Le corps se révélera d’abord comme un lieu de manque et de souffrance. Aucune des blessures répétées ne nous sera épargnée : c’est dans notre chair que les coraux pénètrent, c’est notre sang qui coule à flots, c’est notre sensibilité qui ressent la morsure de l’eau salée sur les plaies. Mais cette souffrance n’est pas seulement négative. Lors de sa rage de dent (et seul celui qui l’a vécue peut comprendre le geste qui lui fait s’ôter la molaire douloureuse), le cadre pressé deviendra libre en consentant à ne pas totalement maîtriser son corps et sa santé.
Progressivement Chuck va découvrir en son corps son meilleur allié. Mais, pour cela, il devra l’apprivoiser, l’éduquer. Jusqu’à le débarrasser de tout superflu et le finaliser entièrement par le service c’est-à-dire l’adaptation à l’environnement. Fini le corps adipeux poubelle de ses repas superflus ; fini ce corps encombrant qui se fait mal et qui a mal de ne pas s’occuper de lui.
À l’instar de l’histoire des techniques que Chuck récapitule, le corps modelé sera un comprimé d’histoire des civilisations. Sa vie sur l’île commence à plat ventre, prostrée ; elle se continue par une exploration à genoux ; Chuck se relève, flageolant et craintif : il doit s’aider de souliers de fortune qui ne sont pas à sa taille et, au début, l’ascension cause vertige et essoufflement ; enfin, il assume pleinement sa position verticale, dominatrice et observatrice, de singe redressé, d’homo erectus.

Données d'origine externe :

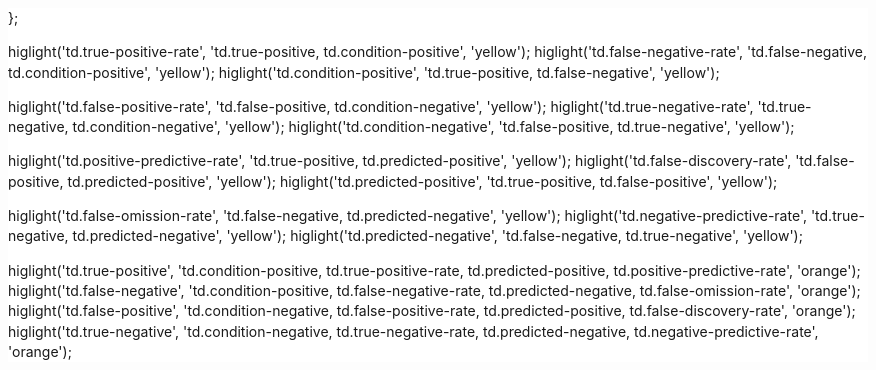 };

higlight('td.true-positive-rate', 'td.true-positive, td.condition-positive', 'yellow');
higlight('td.false-negative-rate', 'td.false-negative, td.condition-positive', 'yellow');
higlight('td.condition-positive', 'td.true-positive, td.false-negative', 'yellow');

higlight('td.false-positive-rate', 'td.false-positive, td.condition-negative', 'yellow');
higlight('td.true-negative-rate', 'td.true-negative, td.condition-negative', 'yellow');
higlight('td.condition-negative', 'td.false-positive, td.true-negative', 'yellow');

higlight('td.positive-predictive-rate', 'td.true-positive, td.predicted-positive', 'yellow');
higlight('td.false-discovery-rate', 'td.false-positive, td.predicted-positive', 'yellow');
higlight('td.predicted-positive', 'td.true-positive, td.false-positive', 'yellow');

higlight('td.false-omission-rate', 'td.false-negative, td.predicted-negative', 'yellow');
higlight('td.negative-predictive-rate', 'td.true-negative, td.predicted-negative', 'yellow');
higlight('td.predicted-negative', 'td.false-negative, td.true-negative', 'yellow');



higlight('td.true-positive', 'td.condition-positive, td.true-positive-rate, td.predicted-positive, td.positive-predictive-rate', 'orange');
higlight('td.false-negative', 'td.condition-positive, td.false-negative-rate, td.predicted-negative, td.false-omission-rate', 'orange');
higlight('td.false-positive', 'td.condition-negative, td.false-positive-rate, td.predicted-positive, td.false-discovery-rate', 'orange');
higlight('td.true-negative', 'td.condition-negative, td.true-negative-rate, td.predicted-negative, td.negative-predictive-rate', 'orange');


</script>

Cette réconciliation avec son corps se fait par la médiation de la nature. D’ennemie, elle aussi devient progressivement un partenaire. Avez-vous constaté combien, sur l’île, la seule bande sonore est celle de la nature, omniprésente ? Zemeckis souligne ainsi l’affrontement devenu compagnonnage, sans autre médiation, entre Chuck et la nature. La musique ne réapparaîtra pour la première fois qu’après le franchissement de la barrière de corail, pour souligner la prise de conscience de l’irréversibilité du départ et donc la profondeur de l’arrachement.
Les épousailles avec le corps passeront aussi par la réconciliation avec les objets techniques. En s’ouvrant à la réalité extérieure, Chuck devient créatif. Les objets de même. Le retour à des conditions de vie plus rudes est aussi un retour (certains diraient une régression) vers une moins grande spécialisation. L’ingéniosité humaine aidant, un objet aussi univoque que la bande magnétique d’une cassette vidéo se transforme en ficelle et une robe de soirée en filet pour la pêche, sans parler de ces patins à glace dont la matière métallique sera peut-être l’aide la plus précieuse.
c) Une autre relation à soi et à sa liberté
Au début, Chuck ne pense qu’à une relation d’aide. Sa seule énergie est tout entière mobilisée à écrire Help en lettres majuscules sur le sable que viendra vite effacer la marée, puis en lettres durables.
Mais il comprendra peu à peu qu’il doit s’appuyer sur lui et lui seul. Finies les relations d’utilisation. Il découvrira aussi la joie d’apprendre à bien employer ses propres ressources. Quelle jubilation lorsqu’il fait jaillir son premier feu. Que dis-je ? Lorsqu’il crée : « Je suis le créateur. » À le voir bondir, chanter, danser, on devine ce que dut être la joie de l’hominien ou de l’homo sapiens qui, le premier, conquit cet être insaisissable et si vital.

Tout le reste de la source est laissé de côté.